In other news, C and I bumped into L and his girlfriend last Feb 14. In C's words, "What are the odds?" One important thing, I've always known that it was going to happen sooner or later, in one way or another. I had played the possible scenarios in my head maybe more than a couple of times before. But then, when it happened, I didn't exactly act nicely. I did high-five him back, and (barely) shook the hand (in the coldest way) offered by his girlfriend, and then proceeded on ignoring them the next couple of minutes. C is the best. I honestly admire how congenial he can be (despite how evil he thinks he is/can be.) He was perfectly civil, nice, and all-smiles to the two. Thank goodness I have him. (I love you!)

Now,  the next thing I would be babbling about would  be how I kind of feel guilty for purposely ignoring them and being "mataray", but truthfully, that was what I was felt at the time. I'm not trained in masking my emotions, and my face is just naturally expressive.

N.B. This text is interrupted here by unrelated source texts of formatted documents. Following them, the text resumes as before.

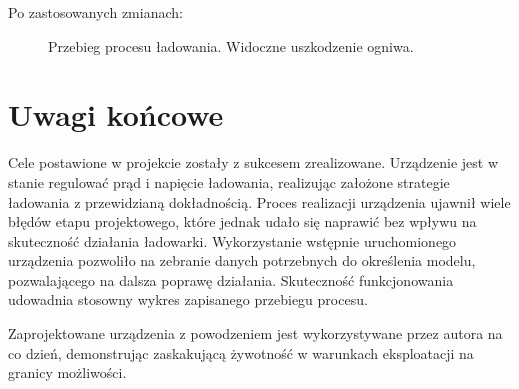 \documentclass[polish,engineer]{polsl-msth}
\begin{document}
Po zastosowanych zmianach:
\begin{figure}[hbtp]
     \caption{Przebieg procesu ładowania. Widoczne uszkodzenie ogniwa. \label{img:PrettyChargeWithCellFailure}}
\end{figure}

\chapter{Uwagi końcowe}
Cele postawione w projekcie zostały z sukcesem zrealizowane. Urządzenie jest w stanie regulować prąd i napięcie ładowania, realizując założone strategie ładowania z przewidzianą dokładnością. Proces realizacji urządzenia ujawnił wiele błędów etapu projektowego, które jednak udało się naprawić bez wpływu na skuteczność działania ładowarki. Wykorzystanie wstępnie uruchomionego urządzenia pozwoliło na zebranie danych potrzebnych do określenia modelu, pozwalającego na dalsza poprawę działania. Skuteczność funkcjonowania udowadnia stosowny wykres zapisanego przebiegu procesu.

Zaprojektowane urządzenia z powodzeniem jest wykorzystywane przez autora na co dzień, demonstrując zaskakującą żywotność w warunkach eksploatacji na granicy możliwości.


 

\end{document}
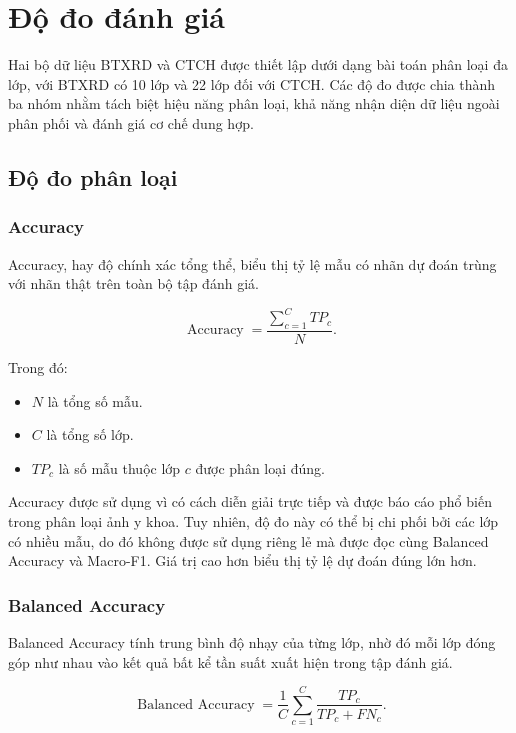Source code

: \section{Độ đo đánh giá}
\label{sec:evaluation_metrics}
Hai bộ dữ liệu BTXRD \cite{Yao2025} và CTCH được thiết lập dưới dạng bài toán phân loại đa lớp, với BTXRD có 10 lớp và 22 lớp đối với CTCH. Các độ đo được chia thành ba nhóm nhằm tách biệt hiệu năng phân loại, khả năng nhận diện dữ liệu ngoài phân phối và đánh giá cơ chế dung hợp.

\subsection{Độ đo phân loại}

\subsubsection{Accuracy}

Accuracy, hay độ chính xác tổng thể, biểu thị tỷ lệ mẫu có nhãn dự đoán trùng với nhãn thật trên toàn bộ tập đánh giá.

\begin{equation}\operatorname{Accuracy}=\frac{\sum_{c=1}^{C} TP_c}{N}.\label{eq:ch4_accuracy}\end{equation}

Trong đó:
\begin{itemize}
    \item $N$ là tổng số mẫu.
    \item $C$ là tổng số lớp.
    \item $TP_c$ là số mẫu thuộc lớp $c$ được phân loại đúng.
\end{itemize}

Accuracy được sử dụng vì có cách diễn giải trực tiếp và được báo cáo phổ biến trong phân loại ảnh y khoa. Tuy nhiên, độ đo này có thể bị chi phối bởi các lớp có nhiều mẫu, do đó không được sử dụng riêng lẻ mà được đọc cùng Balanced Accuracy và Macro-F1. Giá trị cao hơn biểu thị tỷ lệ dự đoán đúng lớn hơn.

\subsubsection{Balanced Accuracy}

Balanced Accuracy \cite{Brodersen2010BalancedAcc} tính trung bình độ nhạy của từng lớp, nhờ đó mỗi lớp đóng góp như nhau vào kết quả bất kể tần suất xuất hiện trong tập đánh giá.

\begin{equation}\operatorname{Balanced\ Accuracy}=\frac{1}{C}\sum_{c=1}^{C}\frac{TP_c}{TP_c+FN_c}.\label{eq:ch4_balanced_accuracy}\end{equation}

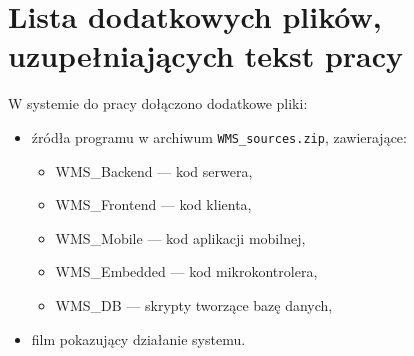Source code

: \chapter{Lista dodatkowych plików, uzupełniających tekst pracy}



W systemie do pracy dołączono dodatkowe pliki:
\begin{itemize}
    \item źródła programu w archiwum \texttt{WMS\_sources.zip}, zawierające:
          \begin{itemize}
              \item WMS\_Backend --- kod serwera,
              \item WMS\_Frontend --- kod klienta,
              \item WMS\_Mobile --- kod aplikacji mobilnej,
              \item WMS\_Embedded --- kod mikrokontrolera,
              \item WMS\_DB --- skrypty tworzące bazę danych,
          \end{itemize}
    \item film pokazujący działanie systemu.
\end{itemize}
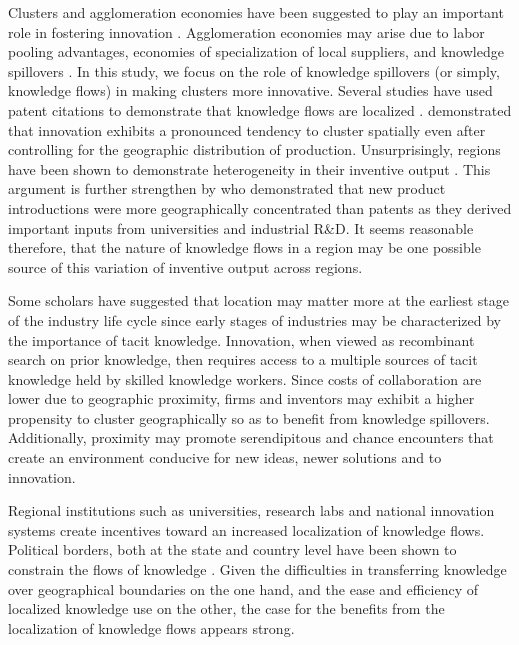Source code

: \documentclass[12pt,letterpaper]{article}
\begin{document}
Clusters and agglomeration economies have been suggested to play an important role in fostering innovation \citep{Marshall1890, Porter1990}. Agglomeration economies may arise due to labor pooling advantages, economies of specialization of local suppliers, and knowledge spillovers \citep{Porter1990, Krugman1991a}.  In this study, we focus  on the role of knowledge spillovers (or simply, knowledge flows) in making clusters more innovative. Several studies have used patent citations to demonstrate that knowledge flows are localized \citep{Jaffe1993, Almeida1999}. \cite{Audretsch1996a} demonstrated that innovation exhibits a pronounced tendency to cluster spatially even after controlling for the geographic distribution of production. Unsurprisingly, regions have been shown to demonstrate heterogeneity in their inventive output \citep*{Agrawal2014b}. This argument is further strengthen by \cite*{Acs1994} who demonstrated that new product introductions were more geographically concentrated than patents as they derived important inputs from universities and industrial R\&D. It seems reasonable therefore, that the nature of knowledge flows in a region may be one possible source of this variation of inventive output across regions.\par

Some scholars have suggested that location may matter more at the earliest stage of the industry life cycle \citep{Audretsch1996b} since early stages of  industries may be characterized by the importance of tacit knowledge. Innovation, when viewed as recombinant search on prior knowledge, then requires access to a multiple sources of tacit knowledge held by skilled knowledge workers. Since costs of collaboration are lower due to geographic proximity, firms and inventors may exhibit a higher propensity to cluster geographically so as to benefit from knowledge spillovers.  Additionally, proximity may promote serendipitous and chance encounters that create an environment conducive for new ideas, newer solutions and to innovation. 

Regional institutions such as universities, research labs and national innovation systems \citep{Cooke1996, Maskell1999, Howells1996, Howells2002} create incentives toward an increased localization of knowledge flows. Political borders, both at the state and country level  have been shown to constrain the flows of knowledge \citep{Singh2013}. Given the difficulties in transferring knowledge over geographical boundaries on the one hand, and the ease and efficiency of localized knowledge use on the other, the case for the benefits from the localization of knowledge flows appears strong. \par
\end{document}
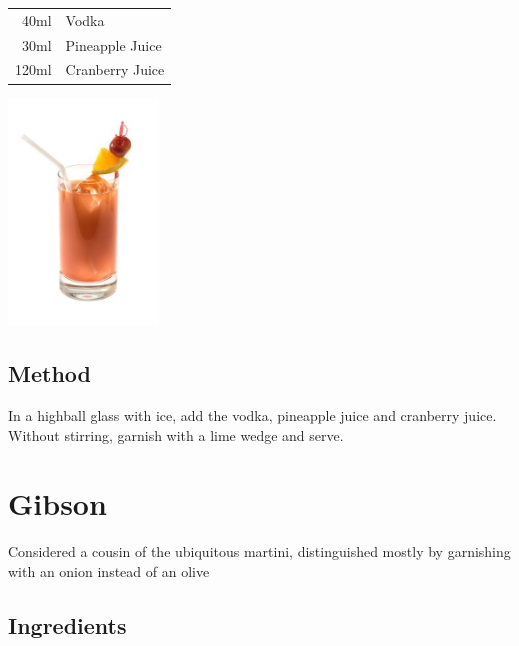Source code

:\documentclass[12pt, letterpaper]{article}
\begin{document}
\begin{multicols}{2}

\begin{tabular} { r | l}
    40ml & Vodka \\
    30ml & Pineapple Juice  \\
    120ml & Cranberry Juice  \\
\end{tabular}

\includegraphics[height=6cm]{baybreeze}

\end{multicols}

\subsection*{Method}
In a highball glass with ice, add the vodka, pineapple juice and cranberry juice.
Without stirring, garnish with a lime wedge and serve.

\pagebreak
\section{Gibson}

Considered a cousin of the ubiquitous martini, distinguished mostly by garnishing with an onion instead of an olive

\subsection*{Ingredients}
\end{document}
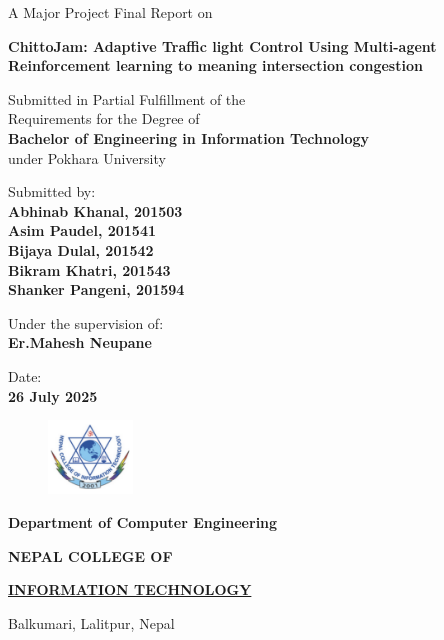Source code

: \documentclass[12pt, a4paper]{report}
\begin{document}
\begin{titlepage}
	\begin{center}
	
	\large%
	A Major Project Final Report on
	
	\vfill 
	\LARGE %
	\textbf{ChittoJam: Adaptive Traffic light Control Using Multi-agent Reinforcement learning to meaning intersection congestion}

	\vfill
	
	\large %
	Submitted in Partial Fulfillment of the \\ 
	Requirements for the Degree of \\ 
	\textbf {Bachelor of Engineering in Information Technology} \\
	under Pokhara University
	
	\vfill
	
	Submitted by: \\ 
	\textbf {Abhinab Khanal, 201503} \\
	\textbf {Asim Paudel, 201541} \\
	\textbf {Bijaya Dulal, 201542} \\
	\textbf {Bikram Khatri, 201543} \\
	\textbf {Shanker Pangeni, 201594} \\
	
	\vfill
	
	Under the supervision of: \\
	\textbf {Er.Mahesh Neupane}
	
	\vfill
	
	Date: \\
	\textbf {26 July 2025}
	
	\vfill
	
	\end{center}
	
	\begin{figure}
	\centering
	\includegraphics[width=0.2\textwidth]{college-logo}
	\end{figure}
	
	\selectfont
	
	\textbf {Department of Computer Engineering}  
	
	\Large %
	\textbf {NEPAL COLLEGE OF} 
	
	\LARGE %
	\textbf {\underline {INFORMATION TECHNOLOGY} }
	
	\small %
	Balkumari, Lalitpur, Nepal
	
	
\end{titlepage}
\end{document}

I realize now that the only reason I didn't act pleasant because I am just not. Introduce me to whoever for the first time and guaranteed, he or she'll get an I-Ignore-You-Get-Out-Of-My-Face treatment. (Miserably enough, pretending to be enthusiastic about something isn't my specialty.)  Pure and simple.

Now, the issue with "L". I would still want to be friends with him someday but only until C feels comfortable with it. Until then, I will continue ignoring the person. He had already gotten everything he wanted. Story ends there I suppose.

Just had to get these out of my thoughts. He was special, in a purely platonic way. And this, is not easy. But I'm taking C's advice, acceptance is key. All I need is time, and guess what, I got a handful right now.

It's not easy to lose a friend, and even less to let go of the friendship, but it can be done. I am not being emotional here, it just is true. I'm happy (depressed sometimes, but that's me) and obviously he is too. I'm not getting in the way of that.

I need a bestfriend. Anyone?

(Typed under the influence of Tita V so forgive me. Eyelids are weighing down. Can't double check. Goodbye for now.)